* **Extracted data**:
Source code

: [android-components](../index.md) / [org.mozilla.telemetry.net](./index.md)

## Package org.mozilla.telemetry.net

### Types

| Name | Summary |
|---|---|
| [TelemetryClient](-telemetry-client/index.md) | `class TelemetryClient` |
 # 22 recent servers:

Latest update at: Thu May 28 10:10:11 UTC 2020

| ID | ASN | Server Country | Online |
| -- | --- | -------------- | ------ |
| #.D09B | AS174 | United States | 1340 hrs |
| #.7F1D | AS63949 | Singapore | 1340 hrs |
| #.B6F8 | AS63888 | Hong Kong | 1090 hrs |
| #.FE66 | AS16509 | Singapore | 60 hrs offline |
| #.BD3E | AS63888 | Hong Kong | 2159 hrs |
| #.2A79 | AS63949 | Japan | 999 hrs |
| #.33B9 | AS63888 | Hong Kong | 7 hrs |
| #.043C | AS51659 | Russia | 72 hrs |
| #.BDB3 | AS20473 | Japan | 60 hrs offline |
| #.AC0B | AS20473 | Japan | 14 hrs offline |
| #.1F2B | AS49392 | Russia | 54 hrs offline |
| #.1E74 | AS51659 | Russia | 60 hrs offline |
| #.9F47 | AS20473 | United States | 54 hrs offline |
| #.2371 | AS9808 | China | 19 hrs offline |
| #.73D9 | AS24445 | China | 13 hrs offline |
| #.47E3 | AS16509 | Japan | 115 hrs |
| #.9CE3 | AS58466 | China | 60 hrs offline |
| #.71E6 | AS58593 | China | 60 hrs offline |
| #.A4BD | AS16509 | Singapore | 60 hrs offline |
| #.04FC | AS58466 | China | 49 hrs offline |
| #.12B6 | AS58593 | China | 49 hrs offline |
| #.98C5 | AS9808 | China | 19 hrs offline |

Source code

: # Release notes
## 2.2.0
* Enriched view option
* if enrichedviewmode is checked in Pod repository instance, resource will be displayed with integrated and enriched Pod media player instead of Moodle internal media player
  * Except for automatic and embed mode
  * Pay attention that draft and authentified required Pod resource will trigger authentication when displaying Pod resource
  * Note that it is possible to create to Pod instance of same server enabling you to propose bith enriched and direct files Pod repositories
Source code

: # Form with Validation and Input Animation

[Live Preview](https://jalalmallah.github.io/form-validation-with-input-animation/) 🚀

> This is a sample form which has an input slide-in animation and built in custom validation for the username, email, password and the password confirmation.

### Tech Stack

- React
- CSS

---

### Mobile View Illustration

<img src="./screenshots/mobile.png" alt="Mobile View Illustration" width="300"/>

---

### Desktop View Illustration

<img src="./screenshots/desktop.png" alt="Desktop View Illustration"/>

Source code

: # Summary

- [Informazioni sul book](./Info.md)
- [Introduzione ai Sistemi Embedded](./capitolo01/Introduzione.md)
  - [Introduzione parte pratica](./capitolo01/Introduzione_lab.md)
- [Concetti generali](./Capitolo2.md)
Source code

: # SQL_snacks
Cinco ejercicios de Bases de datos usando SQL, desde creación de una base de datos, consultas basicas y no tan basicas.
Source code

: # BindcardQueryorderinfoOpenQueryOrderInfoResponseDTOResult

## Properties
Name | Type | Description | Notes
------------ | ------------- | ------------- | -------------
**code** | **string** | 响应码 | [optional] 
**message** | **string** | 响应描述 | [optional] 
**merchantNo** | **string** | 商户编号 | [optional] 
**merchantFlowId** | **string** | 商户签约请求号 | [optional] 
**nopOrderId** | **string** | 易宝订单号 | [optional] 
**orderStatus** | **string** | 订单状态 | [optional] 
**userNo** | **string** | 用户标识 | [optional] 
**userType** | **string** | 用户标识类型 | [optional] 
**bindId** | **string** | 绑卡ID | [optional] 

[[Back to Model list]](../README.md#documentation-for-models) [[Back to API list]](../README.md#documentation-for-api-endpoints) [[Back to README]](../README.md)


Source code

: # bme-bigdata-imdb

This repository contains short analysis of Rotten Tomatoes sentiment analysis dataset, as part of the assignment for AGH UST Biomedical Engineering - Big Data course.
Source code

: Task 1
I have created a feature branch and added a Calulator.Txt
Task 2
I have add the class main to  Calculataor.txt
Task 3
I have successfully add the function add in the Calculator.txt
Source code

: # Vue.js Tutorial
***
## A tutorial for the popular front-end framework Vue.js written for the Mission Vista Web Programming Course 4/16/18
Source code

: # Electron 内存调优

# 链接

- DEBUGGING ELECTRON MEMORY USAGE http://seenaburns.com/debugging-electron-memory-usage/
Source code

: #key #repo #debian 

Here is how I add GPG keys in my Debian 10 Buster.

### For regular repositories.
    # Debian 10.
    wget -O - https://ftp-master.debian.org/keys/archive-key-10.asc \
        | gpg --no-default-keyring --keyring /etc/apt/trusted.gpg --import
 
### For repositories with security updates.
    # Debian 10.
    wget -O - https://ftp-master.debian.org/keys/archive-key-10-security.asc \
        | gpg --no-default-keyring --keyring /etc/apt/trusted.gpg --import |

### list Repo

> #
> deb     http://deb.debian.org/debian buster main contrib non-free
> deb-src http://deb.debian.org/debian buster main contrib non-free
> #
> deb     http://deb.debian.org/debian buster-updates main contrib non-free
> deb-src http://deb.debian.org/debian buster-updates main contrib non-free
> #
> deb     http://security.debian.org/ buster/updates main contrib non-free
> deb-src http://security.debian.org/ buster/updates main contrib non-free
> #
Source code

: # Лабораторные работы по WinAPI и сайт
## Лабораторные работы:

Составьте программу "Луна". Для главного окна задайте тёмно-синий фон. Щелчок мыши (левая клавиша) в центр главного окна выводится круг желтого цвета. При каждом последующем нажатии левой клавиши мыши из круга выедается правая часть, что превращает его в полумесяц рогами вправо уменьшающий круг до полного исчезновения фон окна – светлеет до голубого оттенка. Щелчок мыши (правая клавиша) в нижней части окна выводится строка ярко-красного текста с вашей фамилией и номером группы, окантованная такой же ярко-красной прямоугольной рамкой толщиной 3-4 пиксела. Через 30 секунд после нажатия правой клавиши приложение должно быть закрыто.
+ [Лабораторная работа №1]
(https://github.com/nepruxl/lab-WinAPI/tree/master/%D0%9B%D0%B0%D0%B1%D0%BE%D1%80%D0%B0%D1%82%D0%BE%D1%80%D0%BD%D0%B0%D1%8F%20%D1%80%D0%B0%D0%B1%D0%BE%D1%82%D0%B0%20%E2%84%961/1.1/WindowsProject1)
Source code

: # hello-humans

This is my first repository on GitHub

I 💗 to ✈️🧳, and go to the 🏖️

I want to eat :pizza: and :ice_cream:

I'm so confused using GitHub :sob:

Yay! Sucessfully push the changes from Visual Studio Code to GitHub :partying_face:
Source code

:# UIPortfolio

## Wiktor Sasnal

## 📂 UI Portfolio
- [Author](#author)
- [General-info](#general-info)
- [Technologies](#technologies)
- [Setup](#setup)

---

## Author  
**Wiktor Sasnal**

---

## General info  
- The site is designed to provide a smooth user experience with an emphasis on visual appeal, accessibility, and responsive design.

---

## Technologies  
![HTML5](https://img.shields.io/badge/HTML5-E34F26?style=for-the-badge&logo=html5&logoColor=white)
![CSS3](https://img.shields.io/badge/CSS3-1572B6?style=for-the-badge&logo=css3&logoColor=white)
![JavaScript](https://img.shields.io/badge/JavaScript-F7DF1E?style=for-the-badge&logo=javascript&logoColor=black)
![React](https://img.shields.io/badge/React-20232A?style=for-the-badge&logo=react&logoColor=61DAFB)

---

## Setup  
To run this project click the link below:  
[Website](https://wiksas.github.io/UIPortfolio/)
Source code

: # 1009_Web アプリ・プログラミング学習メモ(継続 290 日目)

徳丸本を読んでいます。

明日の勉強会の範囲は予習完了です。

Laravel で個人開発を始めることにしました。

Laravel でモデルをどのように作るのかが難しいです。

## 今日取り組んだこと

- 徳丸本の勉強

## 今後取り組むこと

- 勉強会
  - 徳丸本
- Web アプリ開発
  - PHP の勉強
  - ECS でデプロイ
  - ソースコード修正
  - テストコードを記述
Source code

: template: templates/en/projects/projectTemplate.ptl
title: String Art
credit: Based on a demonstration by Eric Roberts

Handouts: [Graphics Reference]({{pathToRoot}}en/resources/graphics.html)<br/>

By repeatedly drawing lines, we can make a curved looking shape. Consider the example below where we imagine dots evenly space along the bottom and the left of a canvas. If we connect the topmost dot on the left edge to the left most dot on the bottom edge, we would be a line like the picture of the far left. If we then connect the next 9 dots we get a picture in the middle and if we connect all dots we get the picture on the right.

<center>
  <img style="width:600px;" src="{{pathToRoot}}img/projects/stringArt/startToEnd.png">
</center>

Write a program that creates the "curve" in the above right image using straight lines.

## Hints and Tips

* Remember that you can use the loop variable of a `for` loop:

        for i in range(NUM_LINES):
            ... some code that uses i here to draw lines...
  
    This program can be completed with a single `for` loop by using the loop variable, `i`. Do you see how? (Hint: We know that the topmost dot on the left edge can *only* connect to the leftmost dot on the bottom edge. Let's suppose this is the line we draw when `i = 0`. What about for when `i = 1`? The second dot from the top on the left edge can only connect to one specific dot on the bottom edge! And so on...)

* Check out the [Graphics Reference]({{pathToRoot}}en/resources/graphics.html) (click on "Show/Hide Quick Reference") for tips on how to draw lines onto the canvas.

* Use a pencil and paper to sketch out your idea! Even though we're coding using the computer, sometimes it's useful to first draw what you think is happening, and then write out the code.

* **Try it**:
Find the word "Russia" in the records, and report each line that has it.

* **Result of this task**:
| #.043C | AS51659 | Russia | 72 hrs |
| #.1F2B | AS49392 | Russia | 54 hrs offline |
| #.1E74 | AS51659 | Russia | 60 hrs offline |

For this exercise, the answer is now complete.